Only one stretch of the records below should be repeated. It starts with the line containing "concrete type. This" and goes on through the line containing "disconnected. | [optional] [readonly]", exactly as written.

• [Plain-text document sources]
++++++++++

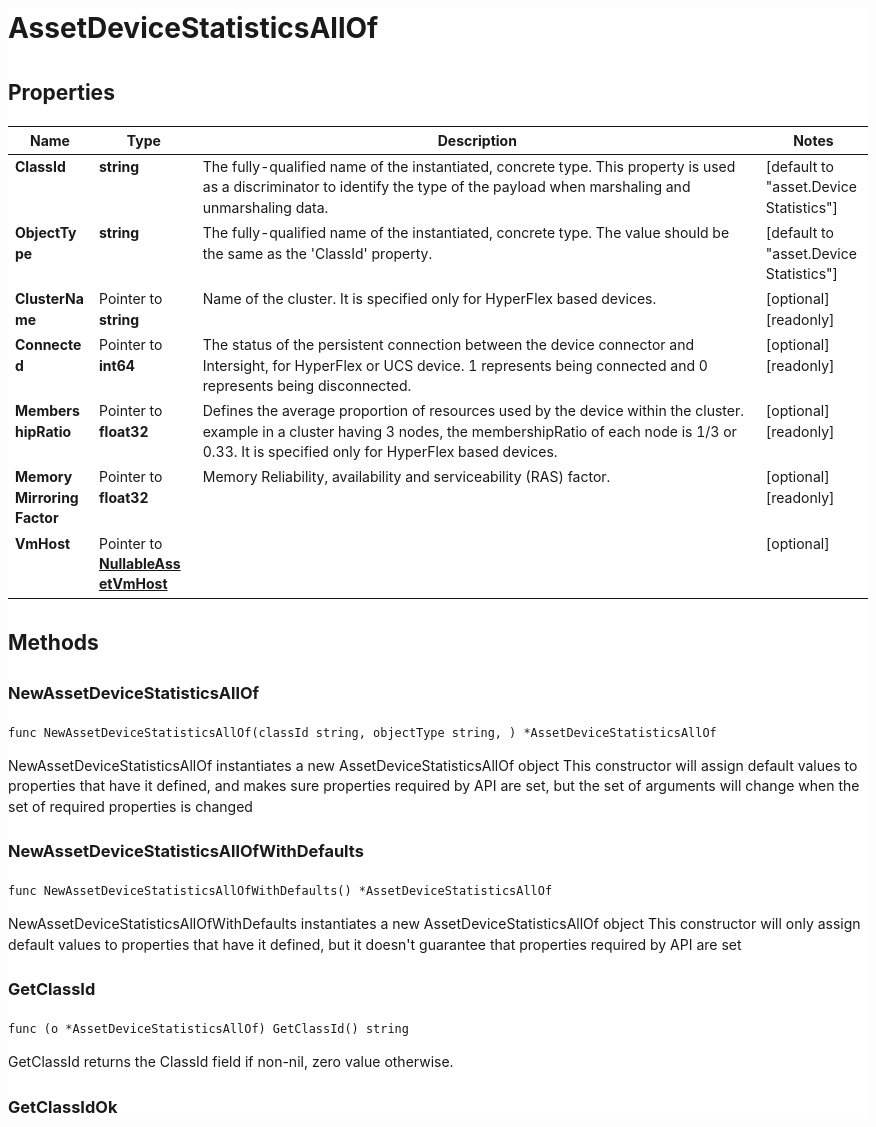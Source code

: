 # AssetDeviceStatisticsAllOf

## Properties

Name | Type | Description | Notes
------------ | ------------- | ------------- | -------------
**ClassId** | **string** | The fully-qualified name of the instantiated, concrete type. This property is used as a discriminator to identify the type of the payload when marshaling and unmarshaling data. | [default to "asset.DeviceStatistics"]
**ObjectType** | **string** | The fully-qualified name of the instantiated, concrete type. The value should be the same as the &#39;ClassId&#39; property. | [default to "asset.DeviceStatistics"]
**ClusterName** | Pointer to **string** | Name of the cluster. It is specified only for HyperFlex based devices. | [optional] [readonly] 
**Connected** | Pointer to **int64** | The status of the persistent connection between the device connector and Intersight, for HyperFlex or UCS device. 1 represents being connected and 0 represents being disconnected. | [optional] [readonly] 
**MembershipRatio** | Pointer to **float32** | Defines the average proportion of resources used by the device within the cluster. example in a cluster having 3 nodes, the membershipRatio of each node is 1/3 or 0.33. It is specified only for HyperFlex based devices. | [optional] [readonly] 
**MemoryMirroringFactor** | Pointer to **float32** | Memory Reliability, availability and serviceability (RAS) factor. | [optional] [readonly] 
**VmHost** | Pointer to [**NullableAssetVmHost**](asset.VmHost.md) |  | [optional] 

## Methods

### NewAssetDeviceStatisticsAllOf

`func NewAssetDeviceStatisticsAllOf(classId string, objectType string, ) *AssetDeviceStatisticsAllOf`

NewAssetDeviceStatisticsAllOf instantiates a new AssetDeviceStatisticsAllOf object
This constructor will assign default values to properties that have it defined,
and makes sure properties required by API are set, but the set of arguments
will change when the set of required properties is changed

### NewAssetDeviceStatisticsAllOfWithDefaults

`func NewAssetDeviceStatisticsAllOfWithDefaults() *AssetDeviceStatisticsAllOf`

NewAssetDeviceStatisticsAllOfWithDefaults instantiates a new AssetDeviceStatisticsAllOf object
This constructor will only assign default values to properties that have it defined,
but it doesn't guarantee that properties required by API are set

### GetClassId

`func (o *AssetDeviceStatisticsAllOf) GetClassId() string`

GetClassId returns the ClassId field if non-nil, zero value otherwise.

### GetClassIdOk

++++++++++

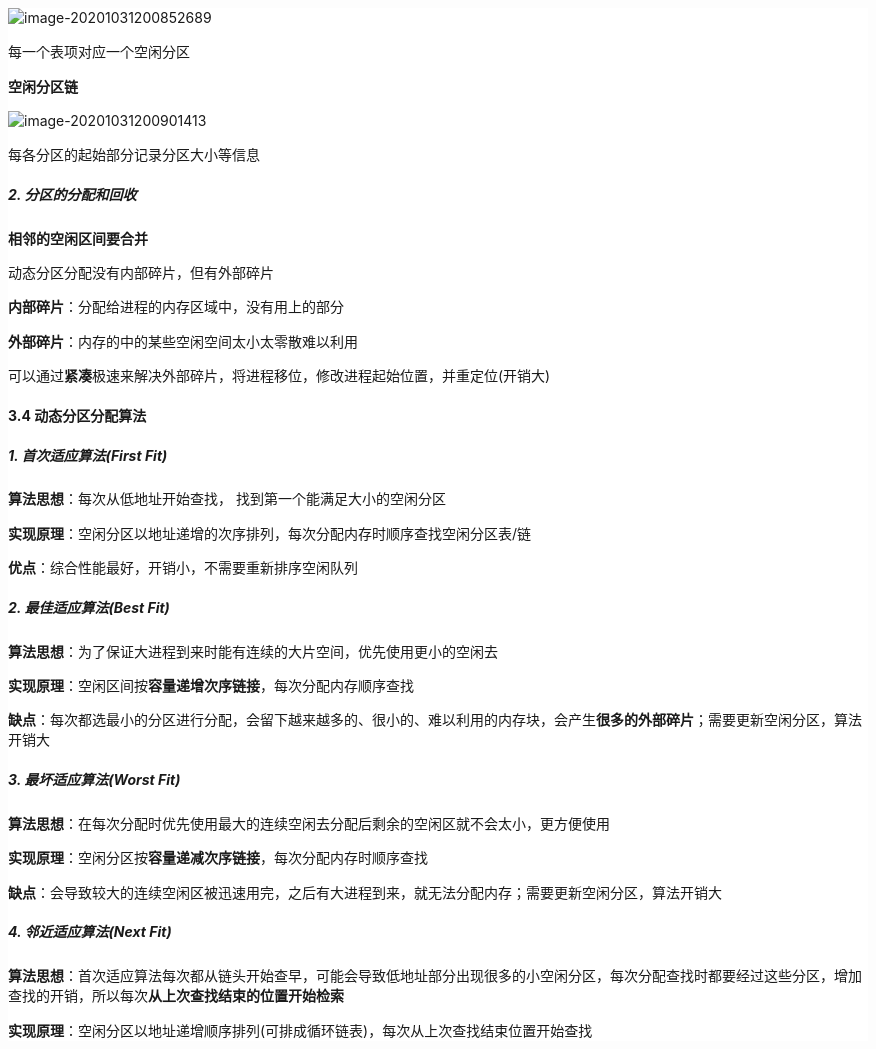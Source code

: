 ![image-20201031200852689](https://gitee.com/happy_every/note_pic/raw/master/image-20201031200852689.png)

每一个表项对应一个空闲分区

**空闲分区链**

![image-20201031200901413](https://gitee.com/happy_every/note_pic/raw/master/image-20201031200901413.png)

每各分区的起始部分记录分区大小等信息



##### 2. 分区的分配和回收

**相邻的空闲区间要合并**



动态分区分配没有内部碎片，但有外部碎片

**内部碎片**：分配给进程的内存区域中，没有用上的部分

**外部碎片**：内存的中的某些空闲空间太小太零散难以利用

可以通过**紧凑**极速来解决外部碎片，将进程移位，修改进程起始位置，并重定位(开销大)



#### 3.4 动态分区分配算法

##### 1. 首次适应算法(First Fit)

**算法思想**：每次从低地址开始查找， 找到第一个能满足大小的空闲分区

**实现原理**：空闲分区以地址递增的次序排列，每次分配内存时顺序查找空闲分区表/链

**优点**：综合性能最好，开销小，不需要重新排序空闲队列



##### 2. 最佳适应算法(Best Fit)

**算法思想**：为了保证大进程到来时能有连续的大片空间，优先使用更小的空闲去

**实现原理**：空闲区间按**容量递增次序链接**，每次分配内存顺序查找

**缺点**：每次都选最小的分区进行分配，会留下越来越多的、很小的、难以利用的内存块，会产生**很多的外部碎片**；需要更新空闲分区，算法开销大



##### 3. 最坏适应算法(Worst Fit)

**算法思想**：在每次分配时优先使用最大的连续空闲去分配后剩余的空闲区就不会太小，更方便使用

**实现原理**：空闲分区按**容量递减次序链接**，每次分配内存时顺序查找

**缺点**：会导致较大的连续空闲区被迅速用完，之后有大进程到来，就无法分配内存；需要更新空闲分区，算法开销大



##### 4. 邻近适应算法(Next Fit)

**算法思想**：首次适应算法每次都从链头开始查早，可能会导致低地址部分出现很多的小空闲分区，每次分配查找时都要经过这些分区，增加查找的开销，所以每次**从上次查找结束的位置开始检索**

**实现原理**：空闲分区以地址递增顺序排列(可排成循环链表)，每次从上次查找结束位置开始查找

++++++++++

• [Output below]
**ClassId** | **string** | The fully-qualified name of the instantiated, concrete type. This property is used as a discriminator to identify the type of the payload when marshaling and unmarshaling data. | [default to "asset.DeviceStatistics"]
**ObjectType** | **string** | The fully-qualified name of the instantiated, concrete type. The value should be the same as the &#39;ClassId&#39; property. | [default to "asset.DeviceStatistics"]
**ClusterName** | Pointer to **string** | Name of the cluster. It is specified only for HyperFlex based devices. | [optional] [readonly] 
**Connected** | Pointer to **int64** | The status of the persistent connection between the device connector and Intersight, for HyperFlex or UCS device. 1 represents being connected and 0 represents being disconnected. | [optional] [readonly] 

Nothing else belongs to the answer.